Um outro ensaísta a reter em atenção na diáspora nessa geração e de reconhecido prestígio intelectual, em Lisboa, será Mário António, o poeta da “Rua da Maianga”, rastreando a posterior o processo de “Formação da literatura angolana” e não só. Basta lembrar que, a primeira antologia publicada pela Casa dos Estudantes do Império, em 1959, sobre a poesia angolana, conta com um seu estudo introdutório, enquanto a ilustração este a cargo do poeta e artista plástico Costa Andrade, um dos principais impulsionadores da actividade editorial da CEI, a par de Carlos Ervedosa, o conhecido historiador da nossa literatura. Neste mesmo ano, em Novembro de 1958, Neto profere um colóquio sobre a poesia angolana, invocando, igaulmente, a necessidade da identidade entre o poeta e o povo que lhe serve de tema. Ao desafio do “discurso dominante”, a geração da “Mensagem” opõe um discurso de ruptura”,- marca registada dessa geração e subsequentes, pois assumindose como vanguarda artística procuram assumir-se como vanguarda política. A ruptura geracional é extensiva à diaspora. O discurso de contestação e agitação é exercido, igualmente, pelos jovens e estudantes e intelectuais evoluindo nas universidades de Coimbra e Lisboa, em plena cidadela do império. Esse grupo literário vai operar a “démarche” emocional do “retorno às orgigens”, questionando também, numa fase mais avançadae elaboração do seu pensamento estético e ideológico os teóricos da negritude, tais como Aimé Cesaire e Leopold Sédar Senghor.

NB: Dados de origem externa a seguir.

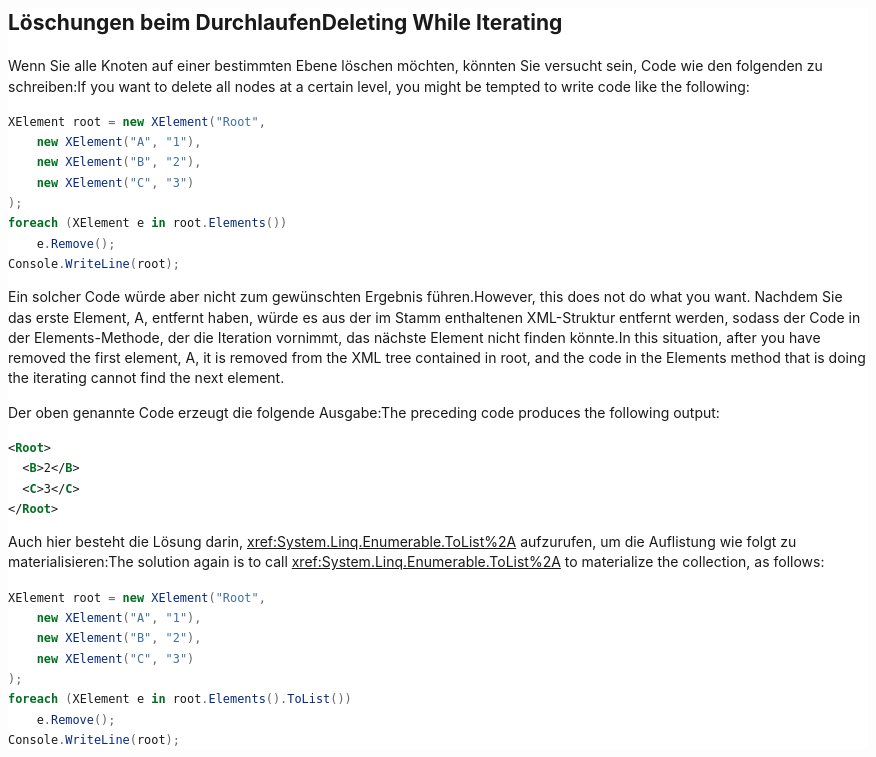 ## <a name="deleting-while-iterating"></a><span data-ttu-id="66dad-134">Löschungen beim Durchlaufen</span><span class="sxs-lookup"><span data-stu-id="66dad-134">Deleting While Iterating</span></span>  
 <span data-ttu-id="66dad-135">Wenn Sie alle Knoten auf einer bestimmten Ebene löschen möchten, könnten Sie versucht sein, Code wie den folgenden zu schreiben:</span><span class="sxs-lookup"><span data-stu-id="66dad-135">If you want to delete all nodes at a certain level, you might be tempted to write code like the following:</span></span>  
  
```csharp  
XElement root = new XElement("Root",  
    new XElement("A", "1"),  
    new XElement("B", "2"),  
    new XElement("C", "3")  
);  
foreach (XElement e in root.Elements())  
    e.Remove();  
Console.WriteLine(root);  
```  
  
 <span data-ttu-id="66dad-136">Ein solcher Code würde aber nicht zum gewünschten Ergebnis führen.</span><span class="sxs-lookup"><span data-stu-id="66dad-136">However, this does not do what you want.</span></span> <span data-ttu-id="66dad-137">Nachdem Sie das erste Element, A, entfernt haben, würde es aus der im Stamm enthaltenen XML-Struktur entfernt werden, sodass der Code in der <legacyBold>Elements</legacyBold>-Methode, der die Iteration vornimmt, das nächste Element nicht finden könnte.</span><span class="sxs-lookup"><span data-stu-id="66dad-137">In this situation, after you have removed the first element, A, it is removed from the XML tree contained in root, and the code in the Elements method that is doing the iterating cannot find the next element.</span></span>  
  
 <span data-ttu-id="66dad-138">Der oben genannte Code erzeugt die folgende Ausgabe:</span><span class="sxs-lookup"><span data-stu-id="66dad-138">The preceding code produces the following output:</span></span>  
  
```xml  
<Root>  
  <B>2</B>  
  <C>3</C>  
</Root>  
```  
  
 <span data-ttu-id="66dad-139">Auch hier besteht die Lösung darin, <xref:System.Linq.Enumerable.ToList%2A> aufzurufen, um die Auflistung wie folgt zu materialisieren:</span><span class="sxs-lookup"><span data-stu-id="66dad-139">The solution again is to call <xref:System.Linq.Enumerable.ToList%2A> to materialize the collection, as follows:</span></span>  
  
```csharp  
XElement root = new XElement("Root",  
    new XElement("A", "1"),  
    new XElement("B", "2"),  
    new XElement("C", "3")  
);  
foreach (XElement e in root.Elements().ToList())  
    e.Remove();  
Console.WriteLine(root);  
```  
  
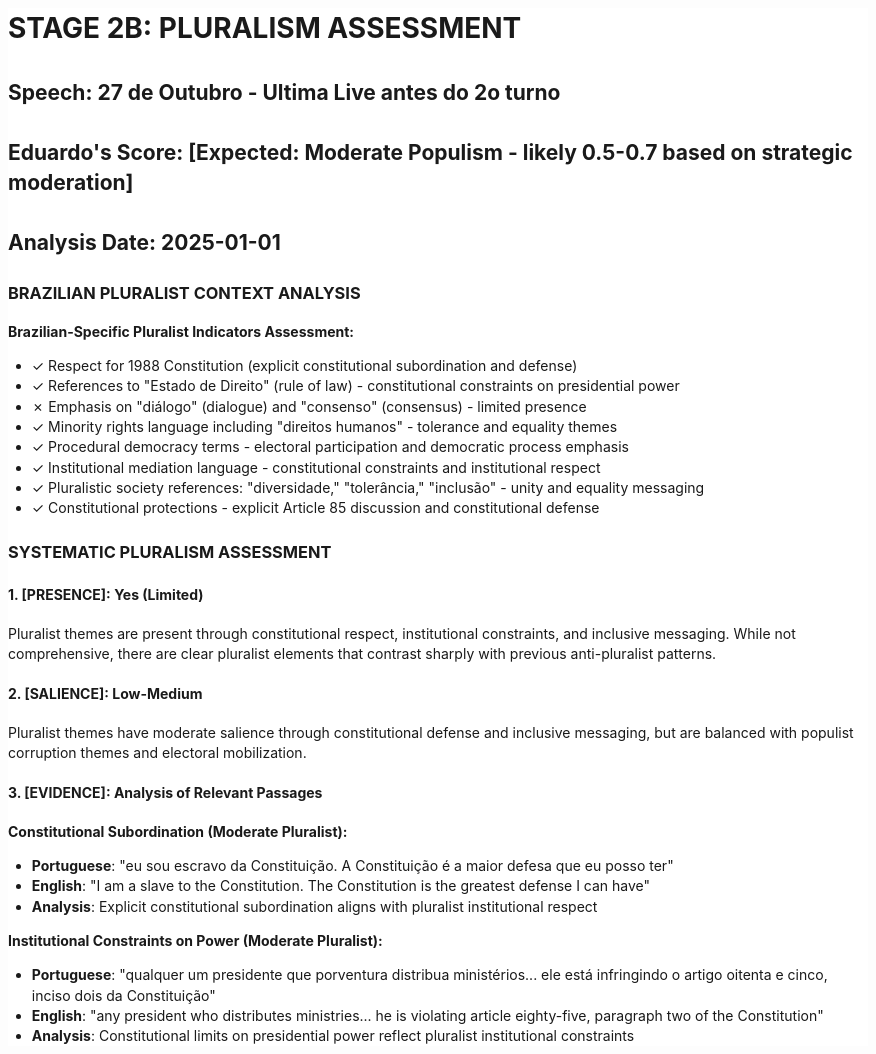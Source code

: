 # STAGE 2B: PLURALISM ASSESSMENT
## Speech: 27 de Outubro - Ultima Live antes do 2o turno
## Eduardo's Score: [Expected: Moderate Populism - likely 0.5-0.7 based on strategic moderation]
## Analysis Date: 2025-01-01

### BRAZILIAN PLURALIST CONTEXT ANALYSIS

**Brazilian-Specific Pluralist Indicators Assessment:**
- ✓ Respect for 1988 Constitution (explicit constitutional subordination and defense)
- ✓ References to "Estado de Direito" (rule of law) - constitutional constraints on presidential power
- ✗ Emphasis on "diálogo" (dialogue) and "consenso" (consensus) - limited presence
- ✓ Minority rights language including "direitos humanos" - tolerance and equality themes
- ✓ Procedural democracy terms - electoral participation and democratic process emphasis
- ✓ Institutional mediation language - constitutional constraints and institutional respect
- ✓ Pluralistic society references: "diversidade," "tolerância," "inclusão" - unity and equality messaging
- ✓ Constitutional protections - explicit Article 85 discussion and constitutional defense

### SYSTEMATIC PLURALISM ASSESSMENT

#### 1. [PRESENCE]: **Yes (Limited)**

Pluralist themes are present through constitutional respect, institutional constraints, and inclusive messaging. While not comprehensive, there are clear pluralist elements that contrast sharply with previous anti-pluralist patterns.

#### 2. [SALIENCE]: **Low-Medium**

Pluralist themes have moderate salience through constitutional defense and inclusive messaging, but are balanced with populist corruption themes and electoral mobilization.

#### 3. [EVIDENCE]: Analysis of Relevant Passages

**Constitutional Subordination (Moderate Pluralist):**
- **Portuguese**: "eu sou escravo da Constituição. A Constituição é a maior defesa que eu posso ter"
- **English**: "I am a slave to the Constitution. The Constitution is the greatest defense I can have"
- **Analysis**: Explicit constitutional subordination aligns with pluralist institutional respect

**Institutional Constraints on Power (Moderate Pluralist):**
- **Portuguese**: "qualquer um presidente que porventura distribua ministérios... ele está infringindo o artigo oitenta e cinco, inciso dois da Constituição"
- **English**: "any president who distributes ministries... he is violating article eighty-five, paragraph two of the Constitution"
- **Analysis**: Constitutional limits on presidential power reflect pluralist institutional constraints
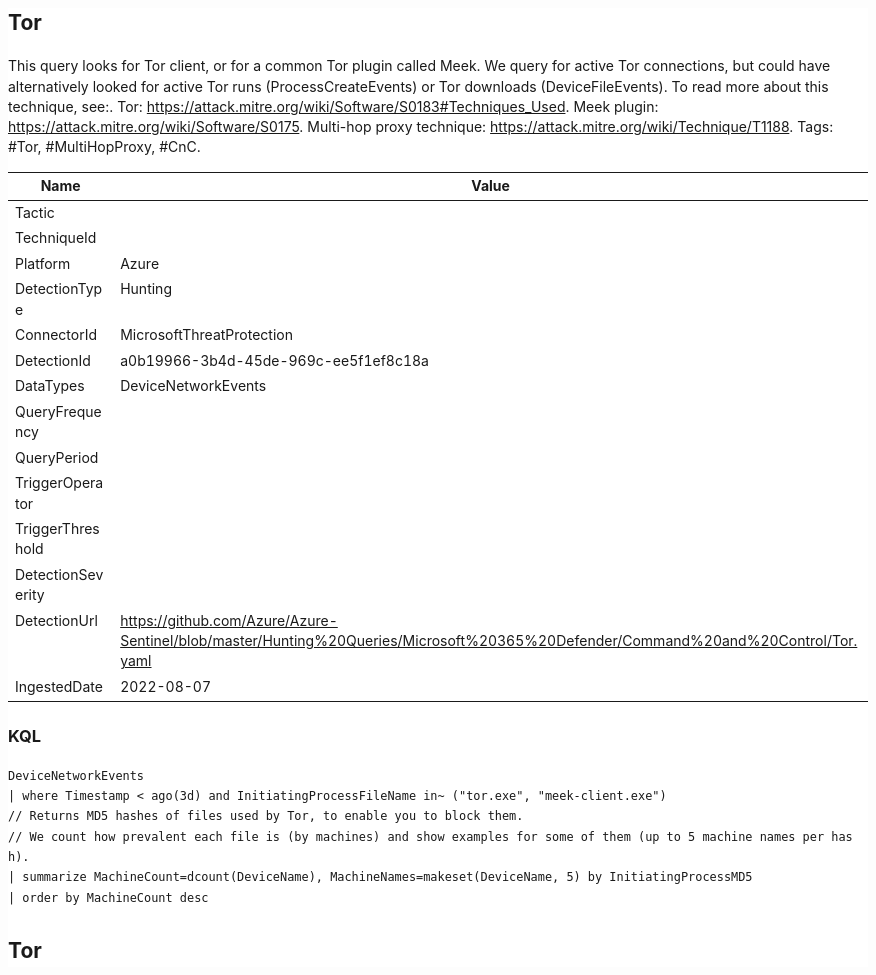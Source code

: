 ## Tor

This query looks for Tor client, or for a common Tor plugin called Meek.
We query for active Tor connections, but could have alternatively looked for active Tor runs (ProcessCreateEvents) or Tor downloads (DeviceFileEvents).
To read more about this technique, see:.
Tor: https://attack.mitre.org/wiki/Software/S0183#Techniques_Used.
Meek plugin: https://attack.mitre.org/wiki/Software/S0175.
Multi-hop proxy technique: https://attack.mitre.org/wiki/Technique/T1188.
Tags: #Tor, #MultiHopProxy, #CnC.

|Name | Value |
| --- | --- |
|Tactic | |
|TechniqueId | |
|Platform | Azure|
|DetectionType | Hunting |
|ConnectorId | MicrosoftThreatProtection |
|DetectionId | a0b19966-3b4d-45de-969c-ee5f1ef8c18a |
|DataTypes | DeviceNetworkEvents |
|QueryFrequency |  |
|QueryPeriod |  |
|TriggerOperator |  |
|TriggerThreshold |  |
|DetectionSeverity |  |
|DetectionUrl | https://github.com/Azure/Azure-Sentinel/blob/master/Hunting%20Queries/Microsoft%20365%20Defender/Command%20and%20Control/Tor.yaml |
|IngestedDate | 2022-08-07 |

### KQL
```kql
DeviceNetworkEvents  
| where Timestamp < ago(3d) and InitiatingProcessFileName in~ ("tor.exe", "meek-client.exe")
// Returns MD5 hashes of files used by Tor, to enable you to block them.
// We count how prevalent each file is (by machines) and show examples for some of them (up to 5 machine names per hash).
| summarize MachineCount=dcount(DeviceName), MachineNames=makeset(DeviceName, 5) by InitiatingProcessMD5
| order by MachineCount desc

```

## Tor
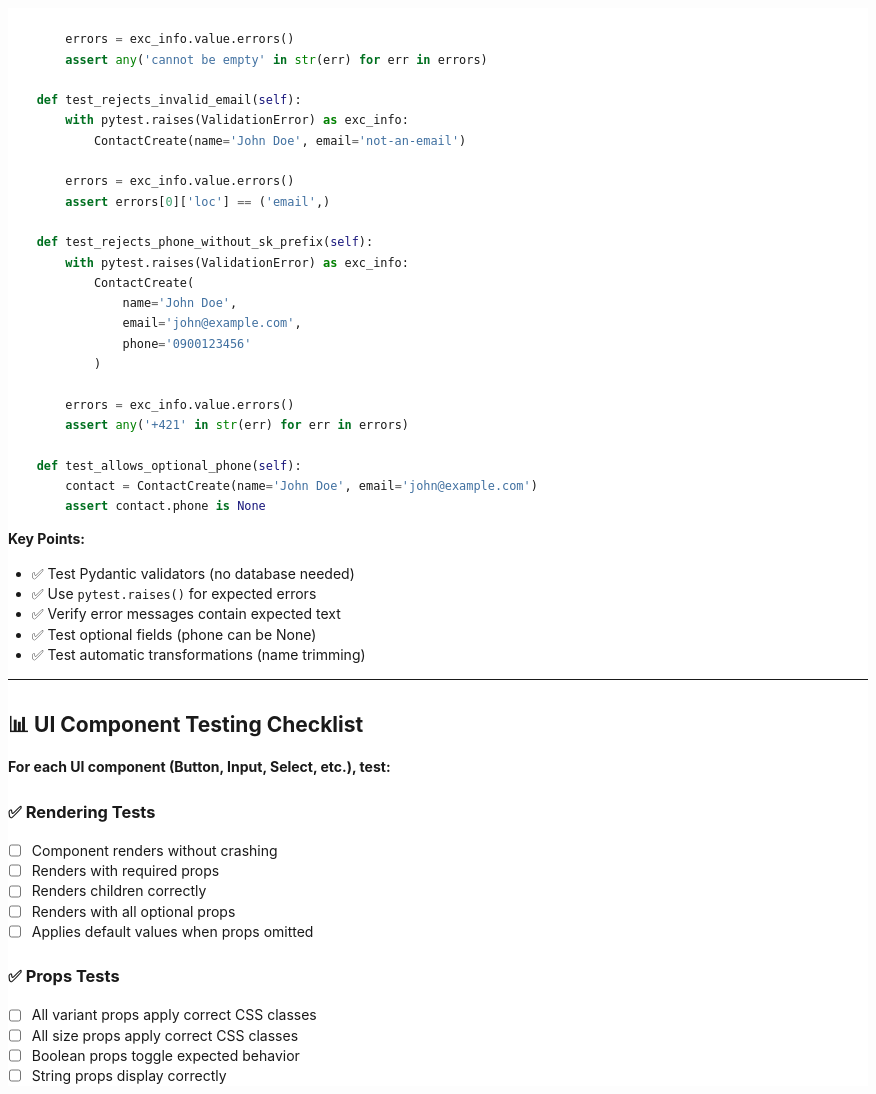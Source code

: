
```python

        errors = exc_info.value.errors()
        assert any('cannot be empty' in str(err) for err in errors)

    def test_rejects_invalid_email(self):
        with pytest.raises(ValidationError) as exc_info:
            ContactCreate(name='John Doe', email='not-an-email')

        errors = exc_info.value.errors()
        assert errors[0]['loc'] == ('email',)

    def test_rejects_phone_without_sk_prefix(self):
        with pytest.raises(ValidationError) as exc_info:
            ContactCreate(
                name='John Doe',
                email='john@example.com',
                phone='0900123456'
            )

        errors = exc_info.value.errors()
        assert any('+421' in str(err) for err in errors)

    def test_allows_optional_phone(self):
        contact = ContactCreate(name='John Doe', email='john@example.com')
        assert contact.phone is None
```

**Key Points:**
- ✅ Test Pydantic validators (no database needed)
- ✅ Use `pytest.raises()` for expected errors
- ✅ Verify error messages contain expected text
- ✅ Test optional fields (phone can be None)
- ✅ Test automatic transformations (name trimming)

---

## 📊 UI Component Testing Checklist

**For each UI component (Button, Input, Select, etc.), test:**

### ✅ Rendering Tests
- [ ] Component renders without crashing
- [ ] Renders with required props
- [ ] Renders children correctly
- [ ] Renders with all optional props
- [ ] Applies default values when props omitted

### ✅ Props Tests
- [ ] All variant props apply correct CSS classes
- [ ] All size props apply correct CSS classes
- [ ] Boolean props toggle expected behavior
- [ ] String props display correctly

Enfim, o discurso literário e/ou libertário ganha relevância em pleno fragor das batalhas, pintadas de sangue e suor na imortalização dos heróis vivos, evocados nas memórias presentes, registadas de formas apóstumas, ou seja, lexemas e grafemas gravados nas rochas do “crivo do impacto de uma vida dura”, impregnada na epopeia da longa luta de libertação nacional.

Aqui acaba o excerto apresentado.